Vegan & Gluten-Free Pizza Crust

by | Updated: December 4th, 2016

Your son only eats gluten-free and your vegan daughter won’t even come near cheese anymore. Guess that puts an end to movie night and homemade pizzas with the family. It’s too bad—the kids loved mixing up the dough, throwing on their own toppings and watching the crust rise in the oven. Before you permanently scratch the event off your calendar, check out this vegan, gluten-free pizza crust recipe, featuring white rice flour, tapioca flour, zesty seasonings and the trendiest egg replacer, aquafaba (the liquid from a can of chickpeas). Top the baked creation with plant-based cheese and watch this soft, delicious crust bring your family together again. Now, you just have to get everyone to agree on a movie. At least the food will go off without a hitch.

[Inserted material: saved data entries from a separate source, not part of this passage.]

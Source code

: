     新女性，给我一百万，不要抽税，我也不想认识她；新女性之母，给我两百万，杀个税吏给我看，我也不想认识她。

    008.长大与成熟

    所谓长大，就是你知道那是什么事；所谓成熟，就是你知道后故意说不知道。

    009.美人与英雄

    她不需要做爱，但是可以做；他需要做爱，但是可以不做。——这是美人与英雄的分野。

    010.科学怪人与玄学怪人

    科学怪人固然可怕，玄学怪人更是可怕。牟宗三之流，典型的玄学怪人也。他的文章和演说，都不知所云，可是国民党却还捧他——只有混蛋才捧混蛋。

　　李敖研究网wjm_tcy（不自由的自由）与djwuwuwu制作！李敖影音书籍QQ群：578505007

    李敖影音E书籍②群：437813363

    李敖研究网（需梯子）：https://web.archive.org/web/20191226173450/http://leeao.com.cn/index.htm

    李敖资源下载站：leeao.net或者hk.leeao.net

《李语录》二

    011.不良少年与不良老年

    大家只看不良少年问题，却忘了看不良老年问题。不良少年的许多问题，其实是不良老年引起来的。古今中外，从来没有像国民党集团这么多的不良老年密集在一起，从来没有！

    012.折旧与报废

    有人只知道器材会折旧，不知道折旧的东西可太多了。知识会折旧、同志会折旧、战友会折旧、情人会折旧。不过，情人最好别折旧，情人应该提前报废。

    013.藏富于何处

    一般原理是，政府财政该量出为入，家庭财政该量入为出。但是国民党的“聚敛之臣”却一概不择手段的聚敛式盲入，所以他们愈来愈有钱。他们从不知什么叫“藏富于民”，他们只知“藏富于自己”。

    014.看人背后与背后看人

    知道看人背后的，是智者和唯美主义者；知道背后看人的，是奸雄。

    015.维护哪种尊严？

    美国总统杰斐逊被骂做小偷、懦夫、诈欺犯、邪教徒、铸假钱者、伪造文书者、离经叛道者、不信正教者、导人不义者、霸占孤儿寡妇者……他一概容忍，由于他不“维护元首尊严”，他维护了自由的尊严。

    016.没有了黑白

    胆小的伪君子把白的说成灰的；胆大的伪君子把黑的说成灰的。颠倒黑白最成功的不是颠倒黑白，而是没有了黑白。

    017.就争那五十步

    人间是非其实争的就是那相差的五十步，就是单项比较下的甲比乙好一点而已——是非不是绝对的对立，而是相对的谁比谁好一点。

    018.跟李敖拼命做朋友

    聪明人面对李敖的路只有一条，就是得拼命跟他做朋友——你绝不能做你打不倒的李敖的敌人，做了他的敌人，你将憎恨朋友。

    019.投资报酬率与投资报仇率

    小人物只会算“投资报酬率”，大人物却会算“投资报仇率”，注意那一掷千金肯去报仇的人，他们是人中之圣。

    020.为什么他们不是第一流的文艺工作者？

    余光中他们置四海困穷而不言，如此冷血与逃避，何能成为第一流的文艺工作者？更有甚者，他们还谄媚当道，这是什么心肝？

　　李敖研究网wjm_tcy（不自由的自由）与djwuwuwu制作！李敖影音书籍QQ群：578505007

Vegan, gluten-free pizza crust with sauce #glutenfree #vegan

Vegan & Gluten-Free Pizza Crust


½ cup tapioca flour
⅔ cups white rice flour, plus extra
2 tsp. xanthan gum
1 packet dry yeast, 1 tbsp
1 tsp. crushed red pepper, optional
1 tsp. Italian seasoning
½ tsp. coconut sugar
¼ tsp. pink Himalayan salt
⅔ cups warm water
¼ cup aquafaba (liquid from can)
1 tsp. coconut oil, melted
1 tsp. apple cider vinegar


  1. Preheat oven to 415 degrees F. Line a baking sheet with parchment paper or Silpat.
  2. Using a mixer on high, mix aquafaba until soft peaks form, about 4-5 minutes. Set aside.
  3. In a large bowl, combine flours, xanthan gum, yeast, red pepper, Italian seasoning, coconut sugar and salt. Add water, oil and vinegar. Transfer to a stand mixer bowl or use a hand mixer to mix on medium until fully incorporated.
  4. Mix dough on highest setting for 3 minutes while slowly adding in aquafaba. If mixture is too thick, add a tablespoon of warm water. Dough will be slightly sticky when done.
  5. Transfer dough to a lightly floured surface. Roll dough out to ¼-1/3-inch thickness, using extra white rice flour if too sticky.
  6. Place dough on prepared baking sheet and bake for 15 minutes.
  7. Remove, add topping and bake for another 15 minutes. (Increase oven temperature to 425 degrees F if you want a darker crust.)

Margaret’s tips:

  • The sauce in the picture is three-fourths tomato sauce and one-fourth Vegan Coconut Cream Pasta Sauce.
  • Dough can be made ahead of time and frozen. Thaw it out in the fridge the day before baking.
  • If using veggies or other toppings with a high water content, it might be best to bake dough longer (20-25 minutes) without toppings to avoid overcooking them. Then, bake with toppings another few minutes, until crust is just starting to brown.